I am so so very tired of seeing new doctors who seemingly think they should give me a new diagnosis every time I walk in the door.
Let's back track to a couple years ago when I made the decision, with God's guidance, to move from my comfortable and safe home, school, and doctors to start new in a town 10 hours away. Over the years I have had many ups and downs and the Fibro has come and gone in various stages of remission. With that, paired with my decision not to medicate anymore (because the side effects were worse than the flares), I hadn't been seeing a doctor for the Fibro regularly. They weren't doing anything for me anyways and I thought I was better off without them.
Since then, I've had various odd and random symptoms that seemed to have no explanation. I was seeing a doctor whom I liked very much. He listened to me, took time with me, and respected the fact I didn't care to see a doctor who would just prescribe medication to cover the symptoms because they can't find a curable source. As fate would have it, he moved away and left me to see yet another new doctor. This doctor, didn't listen to me, didn't take time with me, and didn't even believe in my diagnosis. Long story short, I didn't go back to the doctor because I didn't want to see him. Until now.
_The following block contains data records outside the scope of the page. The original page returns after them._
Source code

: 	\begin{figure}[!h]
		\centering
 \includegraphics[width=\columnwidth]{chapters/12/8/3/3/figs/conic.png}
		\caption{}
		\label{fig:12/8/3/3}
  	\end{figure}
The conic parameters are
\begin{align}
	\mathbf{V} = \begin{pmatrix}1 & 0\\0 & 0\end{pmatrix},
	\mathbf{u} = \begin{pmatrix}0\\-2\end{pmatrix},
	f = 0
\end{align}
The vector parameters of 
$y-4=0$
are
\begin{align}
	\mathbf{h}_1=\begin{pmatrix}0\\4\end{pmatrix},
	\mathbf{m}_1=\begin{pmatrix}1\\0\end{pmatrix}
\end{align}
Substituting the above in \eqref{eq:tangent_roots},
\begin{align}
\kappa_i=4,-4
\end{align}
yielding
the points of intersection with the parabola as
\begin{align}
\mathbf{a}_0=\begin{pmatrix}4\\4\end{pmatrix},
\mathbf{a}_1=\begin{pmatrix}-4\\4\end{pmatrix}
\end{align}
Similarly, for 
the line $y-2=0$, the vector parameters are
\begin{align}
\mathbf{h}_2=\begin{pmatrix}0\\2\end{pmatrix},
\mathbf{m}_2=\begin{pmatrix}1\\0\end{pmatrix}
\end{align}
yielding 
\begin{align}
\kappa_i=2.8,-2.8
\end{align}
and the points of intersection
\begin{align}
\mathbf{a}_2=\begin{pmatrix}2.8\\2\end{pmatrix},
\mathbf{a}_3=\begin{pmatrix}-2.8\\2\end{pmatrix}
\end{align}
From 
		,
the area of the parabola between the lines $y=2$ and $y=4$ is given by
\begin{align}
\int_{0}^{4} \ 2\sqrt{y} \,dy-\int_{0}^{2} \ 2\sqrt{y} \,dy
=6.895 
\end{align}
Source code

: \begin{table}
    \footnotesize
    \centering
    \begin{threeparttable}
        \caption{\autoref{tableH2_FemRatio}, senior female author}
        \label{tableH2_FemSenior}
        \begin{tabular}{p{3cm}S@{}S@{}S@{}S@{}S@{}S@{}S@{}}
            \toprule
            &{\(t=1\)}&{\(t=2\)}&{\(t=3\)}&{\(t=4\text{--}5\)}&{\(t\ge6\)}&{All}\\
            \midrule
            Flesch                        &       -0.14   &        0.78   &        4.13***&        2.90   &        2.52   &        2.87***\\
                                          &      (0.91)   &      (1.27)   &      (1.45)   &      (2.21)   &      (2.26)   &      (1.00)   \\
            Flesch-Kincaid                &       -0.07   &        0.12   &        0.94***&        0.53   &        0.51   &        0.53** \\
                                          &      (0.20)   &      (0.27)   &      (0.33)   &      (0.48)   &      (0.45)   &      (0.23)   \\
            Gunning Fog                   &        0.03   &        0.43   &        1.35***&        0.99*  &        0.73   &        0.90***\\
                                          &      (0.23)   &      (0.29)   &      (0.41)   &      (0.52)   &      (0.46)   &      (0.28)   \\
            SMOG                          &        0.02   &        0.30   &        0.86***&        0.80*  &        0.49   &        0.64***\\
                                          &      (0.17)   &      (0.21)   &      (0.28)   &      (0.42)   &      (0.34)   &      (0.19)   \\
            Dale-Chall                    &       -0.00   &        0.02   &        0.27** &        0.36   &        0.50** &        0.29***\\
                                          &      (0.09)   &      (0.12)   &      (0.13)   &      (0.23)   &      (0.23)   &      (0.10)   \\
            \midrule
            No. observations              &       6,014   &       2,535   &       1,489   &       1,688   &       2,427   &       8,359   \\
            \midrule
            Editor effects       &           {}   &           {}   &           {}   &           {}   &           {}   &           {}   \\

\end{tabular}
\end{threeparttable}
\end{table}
Its been time to see a doctor again for some time. The symptoms have been more frequent, stronger, and harder to cope with. I can't always do it on my own by staying in bed or lounging on the couch. I am no longer a teen calling in sick to school. I have work, bills, responsibility. So I armed myself with as much information I could to disarm any speculation this non-listening doctor might have.
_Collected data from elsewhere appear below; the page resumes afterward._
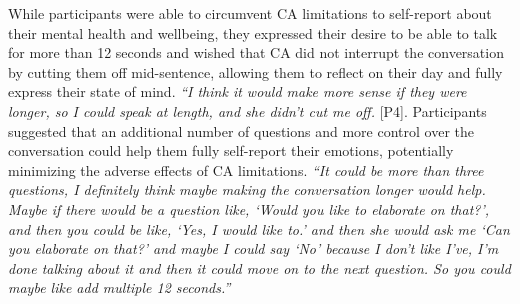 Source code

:         While participants were able to circumvent \ac{CA} limitations to self-report about their mental health and wellbeing, they expressed their desire to be able to talk for more than 12 seconds and wished that \ac{CA} did not interrupt the conversation by cutting them off mid-sentence, allowing them to reflect on their day and fully express their state of mind.
                \textit{
                ``I think it would make more sense if they were longer, so I could speak at length, and she didn't cut me off.
                }
                [P4].
        Participants suggested that an additional number of questions and more control over the conversation could help them fully self-report their emotions, potentially minimizing the adverse effects of \ac{CA} limitations. 
                \textit{
                ``It could be more than three questions, 
                I definitely think maybe making the conversation longer would help. 
                Maybe if there would be a question like, `Would you like to elaborate on that?', and then you could be like, `Yes, I would like to.' and then she would ask me `Can you elaborate on that?' and maybe I could say `No' because I don't like I've, I'm done talking about it and then it could move on to the next question.
                So you could maybe like add multiple 12 seconds.''
                }
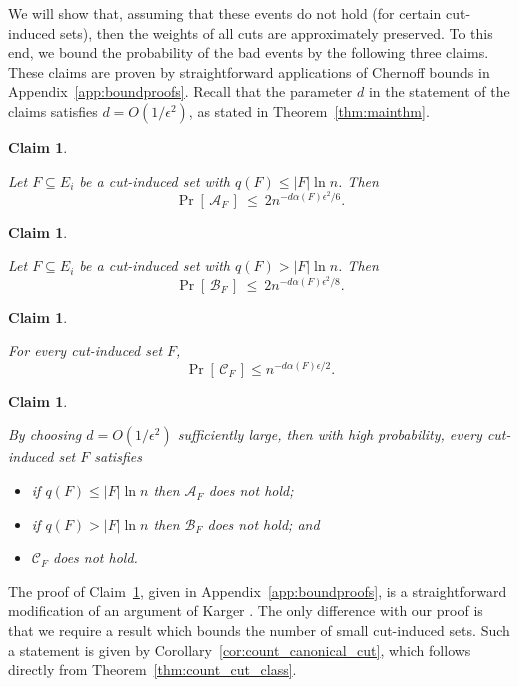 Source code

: \documentclass[11pt]{article}
\numberwithin{equation}{section}
\newtheorem{claim}[theorem]{Claim}
\newcommand{\cA}{\mathcal{A}}
\newcommand{\cB}{\mathcal{B}}
\newcommand{\cC}{\mathcal{C}}
\newcommand{\eps}{\epsilon}
\newcommand{\prob}[1]{\operatorname{Pr}\left[\,#1\,\right]}               \newcommand{\probg}[2]{\operatorname{Pr}\left[\,#1 \:\mid\: #2\,\right]}
\newcommand{\Appendix}[1]{Appendix~\ref{app:#1}}
\newcommand{\ClaimName}[1]{\label{clm:#1}}
\newcommand{\Claim}[1]{Claim~\ref{clm:#1}}
\newcommand{\Corollary}[1]{Corollary~\ref{cor:#1}}
\newcommand{\Theorem}[1]{Theorem~\ref{thm:#1}}
\begin{document}
We will show that,
assuming that these events do not hold (for certain cut-induced sets),
then the weights of all cuts are approximately preserved.
To this end, we bound the probability of the bad events
by the following three claims.
These claims are proven by straightforward applications of Chernoff bounds
in \Appendix{boundproofs}.
Recall that the parameter $d$ in the statement of the claims
satisfies $d = O(1/\eps^2)$, as stated in \Theorem{mainthm}.


\newcommand{\clmlargelambda}{
    Let $F \subseteq E_i$ be a cut-induced set with $q(F) \leq |F| \ln n$.
    Then
    $$
        \prob{\cA_F} ~\le~ 2n^{-d\alpha(F)\epsilon^2/6}.
    $$
}
\begin{claim}
\ClaimName{large_lambda}
\clmlargelambda
\end{claim}

\newcommand{\clmsmalllambda}{
    Let $F \subseteq E_i$ be a cut-induced set with $q(F) > |F| \ln n$.
    Then
    $$
        \prob{\cB_F} ~\le~ 2 n^{-d \alpha(F) \epsilon^2 /8}.
    $$
}
\begin{claim}
\ClaimName{small_lambda}
\clmsmalllambda
\end{claim}

\newcommand{\clmerrorub}{
    For every cut-induced set $F$,
    $$
        \prob{ \cC_F } \leq n^{-d \alpha(F) \eps / 2}.
    $$
}
\begin{claim}
\ClaimName{errorub}
\clmerrorub
\end{claim}

\newcommand{\clmunionbound}{
    By choosing $d = O(1/\eps^2)$ sufficiently large,
    then with high probability, every cut-induced set $F$ satisfies
    \begin{itemize}
    \item if $q(F) \leq |F| \ln n$ then $\cA_F$ does not hold;
    \item if $q(F) > |F| \ln n$ then $\cB_F$ does not hold; and
    \item $\cC_F$ does not hold.
    \end{itemize}
}
\begin{claim}
\ClaimName{union_bound}
\clmunionbound
\end{claim}

The proof of \Claim{union_bound}, given in \Appendix{boundproofs},
is a straightforward modification of an argument of Karger \cite{KargerSkel}.
The only difference with our proof is that we require a result which
bounds the number of small cut-induced sets.
Such a statement is given by \Corollary{count_canonical_cut},
which follows directly from \Theorem{count_cut_class}.
\end{document}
I brought with me a self written list of symptoms and triggers, a print out of common symptoms of Fibro-mine highlighted in orange, and a list of doctors I had seen complete with their specialty, address, phone and fax numbers. I wanted to see another Rheumatologist, one like the doctor who has fist diagnosed me. One who listened, cared, and respected.
Quite to my surprise, this doctor I loathed going to, did take some time with me, did listen to some of what I had to say, and did give me the referral I requested. But, and there is always a but, he also requested more blood work, more documentation, and more time. They always want more, and don't get me wrong, there are times I also want more. I want more pain free days, I want more information, I want a cure. But there are also times I don't want more. I don't want more tests, I don't want more medications, I don't want more doctors with more opinions. I want to live my life.
I did the bloodwork. What's another couple pin-pricks when you've already had countless blood panels, nerve conduction tests, MRIs, X-Rays, and a plethora of other invasive testing done over the years? These two tests; Lupus and Arthritis. We will see the results in a couple of days, but I would venture to guess they are going to turn up negative, as they have every other time I have had these tests done.
I am not overwhelmingly happy with being another doctor's pin cushion, but if it gets me closer to the answers and help I need, then I will of course continue with the testing.
But when does this end?
When can I get on with my life?
This is a picture taken at The Blodel Reserve in Washington, from my trip this past summer. It perfectly represents how living with fibro feels. Surrounded by God's beautiful creation, a once sturdy and strong bench stands on the sideline watching from a distance.